#### GOAL OF THE EXERCISE:
Produce a copy of every line in the records that holds the string "testing".

#### RECORDS FOR THIS TASK:
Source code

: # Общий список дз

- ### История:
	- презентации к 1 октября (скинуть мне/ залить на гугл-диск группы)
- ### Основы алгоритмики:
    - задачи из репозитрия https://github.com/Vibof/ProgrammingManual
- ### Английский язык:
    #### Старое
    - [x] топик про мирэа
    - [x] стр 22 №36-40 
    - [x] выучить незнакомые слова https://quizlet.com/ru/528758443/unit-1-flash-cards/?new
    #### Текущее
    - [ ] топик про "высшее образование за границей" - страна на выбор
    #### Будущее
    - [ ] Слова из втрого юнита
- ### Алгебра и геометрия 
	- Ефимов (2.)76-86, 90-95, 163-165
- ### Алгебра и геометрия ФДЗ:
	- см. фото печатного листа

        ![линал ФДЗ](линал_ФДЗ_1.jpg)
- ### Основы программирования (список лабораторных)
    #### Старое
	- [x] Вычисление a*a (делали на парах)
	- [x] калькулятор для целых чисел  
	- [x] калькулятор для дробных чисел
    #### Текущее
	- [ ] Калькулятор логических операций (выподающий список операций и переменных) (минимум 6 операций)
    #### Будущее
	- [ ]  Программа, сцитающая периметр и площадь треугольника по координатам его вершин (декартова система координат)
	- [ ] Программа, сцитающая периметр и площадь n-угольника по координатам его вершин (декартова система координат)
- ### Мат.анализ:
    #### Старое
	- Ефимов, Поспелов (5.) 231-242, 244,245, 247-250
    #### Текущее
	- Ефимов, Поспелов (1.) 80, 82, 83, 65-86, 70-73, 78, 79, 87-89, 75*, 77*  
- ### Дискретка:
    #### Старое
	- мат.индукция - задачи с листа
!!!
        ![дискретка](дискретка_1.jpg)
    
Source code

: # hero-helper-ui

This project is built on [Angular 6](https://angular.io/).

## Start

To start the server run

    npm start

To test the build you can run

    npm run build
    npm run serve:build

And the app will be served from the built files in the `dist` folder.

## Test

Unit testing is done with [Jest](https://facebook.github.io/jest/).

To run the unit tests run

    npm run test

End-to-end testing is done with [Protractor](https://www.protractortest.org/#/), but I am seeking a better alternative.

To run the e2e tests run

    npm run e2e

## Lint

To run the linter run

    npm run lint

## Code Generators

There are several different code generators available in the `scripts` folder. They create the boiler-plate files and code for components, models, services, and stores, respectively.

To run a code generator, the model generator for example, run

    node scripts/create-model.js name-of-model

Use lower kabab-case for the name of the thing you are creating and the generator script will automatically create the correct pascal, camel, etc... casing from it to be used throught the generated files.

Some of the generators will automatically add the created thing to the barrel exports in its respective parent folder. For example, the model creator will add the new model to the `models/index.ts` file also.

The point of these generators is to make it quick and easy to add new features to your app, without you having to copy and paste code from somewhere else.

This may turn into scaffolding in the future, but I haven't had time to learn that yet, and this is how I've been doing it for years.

#### SOLVED PROBLEM:
Unit testing is done with [Jest](https://facebook.github.io/jest/).
End-to-end testing is done with [Protractor](https://www.protractortest.org/#/), but I am seeking a better alternative.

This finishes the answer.